Tue. Oct 1st, 2024
Occasional Digest - a story for you

EVERYONE has their struggles, but some people are impossible to sympathise with. Like these: 

Landlords 

Has a volatile housing market slightly dented the massive profit you reap from your tenants? However will you cope? At this rate you might have to sell off one of your assets and actually do a hard day’s work for once. And even if you’re a responsible landlord who looks after your property and tenants, you have been unfortunately tarred with the same horrible brush as the others. 

Influencers 

The newest strain of impossible-to-feel-sorry-for tosser. So what if their media empire has crumbled because they were exposed for being a particularly nasty non-entity? If your career is built on saying ‘don’t forget to smash that subscribe button’ with a straight face then perhaps you’re owed all the bad karma coming your way. 

The privately educated 

Despite having all the leg-ups that money and good connections can buy, privately educated people will still piss and moan that Oxbridge spaces are being snapped up by the lower classes.
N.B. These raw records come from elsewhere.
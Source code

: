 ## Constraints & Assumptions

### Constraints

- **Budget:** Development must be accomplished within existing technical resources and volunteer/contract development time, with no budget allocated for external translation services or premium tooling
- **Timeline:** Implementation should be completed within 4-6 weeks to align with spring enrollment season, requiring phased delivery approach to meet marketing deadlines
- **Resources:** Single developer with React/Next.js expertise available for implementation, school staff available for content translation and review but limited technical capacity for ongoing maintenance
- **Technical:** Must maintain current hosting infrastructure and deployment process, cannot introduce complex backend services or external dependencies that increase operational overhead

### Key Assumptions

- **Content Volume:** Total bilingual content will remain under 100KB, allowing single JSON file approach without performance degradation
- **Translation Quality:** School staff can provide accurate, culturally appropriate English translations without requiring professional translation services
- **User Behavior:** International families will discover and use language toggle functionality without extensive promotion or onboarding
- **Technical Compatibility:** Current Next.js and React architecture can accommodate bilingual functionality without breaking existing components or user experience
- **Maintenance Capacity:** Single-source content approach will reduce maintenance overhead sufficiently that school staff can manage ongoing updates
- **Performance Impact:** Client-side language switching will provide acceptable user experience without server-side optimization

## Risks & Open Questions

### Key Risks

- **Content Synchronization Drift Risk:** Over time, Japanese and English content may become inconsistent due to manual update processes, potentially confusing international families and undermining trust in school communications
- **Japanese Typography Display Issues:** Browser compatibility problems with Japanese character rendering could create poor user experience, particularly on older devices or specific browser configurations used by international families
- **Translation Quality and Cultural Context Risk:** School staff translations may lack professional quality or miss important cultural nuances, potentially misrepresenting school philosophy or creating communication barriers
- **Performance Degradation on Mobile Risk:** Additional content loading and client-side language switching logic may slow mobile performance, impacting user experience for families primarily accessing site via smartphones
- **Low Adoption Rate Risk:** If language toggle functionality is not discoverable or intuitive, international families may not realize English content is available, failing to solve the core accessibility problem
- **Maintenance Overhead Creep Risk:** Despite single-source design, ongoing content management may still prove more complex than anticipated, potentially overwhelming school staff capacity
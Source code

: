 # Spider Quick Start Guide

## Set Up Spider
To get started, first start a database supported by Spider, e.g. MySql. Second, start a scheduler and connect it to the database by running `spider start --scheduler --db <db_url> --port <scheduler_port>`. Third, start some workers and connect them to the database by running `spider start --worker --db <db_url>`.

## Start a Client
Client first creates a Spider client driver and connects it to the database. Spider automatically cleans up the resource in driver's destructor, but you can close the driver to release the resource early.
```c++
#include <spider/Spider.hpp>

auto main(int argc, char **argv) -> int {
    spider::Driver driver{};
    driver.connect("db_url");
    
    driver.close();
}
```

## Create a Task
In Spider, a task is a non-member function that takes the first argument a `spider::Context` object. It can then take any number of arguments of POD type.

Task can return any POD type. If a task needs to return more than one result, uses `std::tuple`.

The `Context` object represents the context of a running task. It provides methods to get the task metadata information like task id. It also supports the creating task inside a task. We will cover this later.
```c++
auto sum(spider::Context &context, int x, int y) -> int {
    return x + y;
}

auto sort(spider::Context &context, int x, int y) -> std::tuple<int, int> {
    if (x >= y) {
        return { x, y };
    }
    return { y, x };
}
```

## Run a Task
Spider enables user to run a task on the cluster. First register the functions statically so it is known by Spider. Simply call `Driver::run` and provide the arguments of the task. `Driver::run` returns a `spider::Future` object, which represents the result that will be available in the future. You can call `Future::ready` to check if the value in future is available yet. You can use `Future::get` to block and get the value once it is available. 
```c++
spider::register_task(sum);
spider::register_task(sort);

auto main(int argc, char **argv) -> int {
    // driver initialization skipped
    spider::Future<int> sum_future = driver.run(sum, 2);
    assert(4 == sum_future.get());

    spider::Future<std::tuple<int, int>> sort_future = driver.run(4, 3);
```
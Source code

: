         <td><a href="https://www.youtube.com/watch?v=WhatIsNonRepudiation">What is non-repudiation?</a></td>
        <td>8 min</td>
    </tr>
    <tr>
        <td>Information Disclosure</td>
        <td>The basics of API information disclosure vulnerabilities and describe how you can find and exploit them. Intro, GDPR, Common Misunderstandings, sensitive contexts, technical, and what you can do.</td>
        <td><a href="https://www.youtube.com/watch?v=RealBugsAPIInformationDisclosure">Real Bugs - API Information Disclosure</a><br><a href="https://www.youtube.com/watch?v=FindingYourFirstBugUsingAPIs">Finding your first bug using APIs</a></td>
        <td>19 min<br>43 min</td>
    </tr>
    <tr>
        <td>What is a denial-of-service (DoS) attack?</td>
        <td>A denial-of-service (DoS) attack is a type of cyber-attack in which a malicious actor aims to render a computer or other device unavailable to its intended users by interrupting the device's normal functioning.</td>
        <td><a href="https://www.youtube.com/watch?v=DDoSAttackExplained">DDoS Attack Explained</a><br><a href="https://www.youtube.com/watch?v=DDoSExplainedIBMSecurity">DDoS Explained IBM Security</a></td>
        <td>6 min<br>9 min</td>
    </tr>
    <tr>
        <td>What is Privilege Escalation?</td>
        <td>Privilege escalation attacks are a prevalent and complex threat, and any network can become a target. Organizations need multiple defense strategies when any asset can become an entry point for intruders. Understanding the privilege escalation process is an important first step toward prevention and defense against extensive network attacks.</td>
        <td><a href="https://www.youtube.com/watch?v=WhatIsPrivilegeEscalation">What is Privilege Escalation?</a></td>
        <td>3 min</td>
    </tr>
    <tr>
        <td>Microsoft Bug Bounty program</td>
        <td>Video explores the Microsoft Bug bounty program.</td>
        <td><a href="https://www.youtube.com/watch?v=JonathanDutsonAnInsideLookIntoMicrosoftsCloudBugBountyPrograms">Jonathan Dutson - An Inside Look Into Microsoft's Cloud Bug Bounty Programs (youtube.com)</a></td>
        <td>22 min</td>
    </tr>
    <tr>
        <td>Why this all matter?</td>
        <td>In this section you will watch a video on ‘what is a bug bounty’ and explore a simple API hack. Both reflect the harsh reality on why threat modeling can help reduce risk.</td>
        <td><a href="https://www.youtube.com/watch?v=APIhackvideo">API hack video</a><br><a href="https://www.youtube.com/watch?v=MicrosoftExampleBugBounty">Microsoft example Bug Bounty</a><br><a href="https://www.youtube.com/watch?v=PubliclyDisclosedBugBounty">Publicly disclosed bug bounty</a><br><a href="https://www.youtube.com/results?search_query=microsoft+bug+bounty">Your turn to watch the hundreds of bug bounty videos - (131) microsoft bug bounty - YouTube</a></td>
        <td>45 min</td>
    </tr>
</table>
And who cares if your Latin GCSE makes you feel alienated from the common man? The misplaced confidence you picked up along the way means you’ll always be fine. 

Fussy eaters 

A person who’s been served a steak that hasn’t been scorched exactly to their liking will act as if a close family member has just died and expect you to give a shit. They’ll send it back to the kitchen while fighting back tears, apparently overlooking the fact they’ve just casually consigned a cow’s entire life achievement to the bin. 

The Tories 

They’re on course to win less than a hundred seats at the next election? Just because they masterminded austerity, Brexit, Partygate, whatever Liz Truss was and plunged us into national decline? Aw. The whole party could be jailed for life and the most generous reaction the electorate could provide is ‘meh’.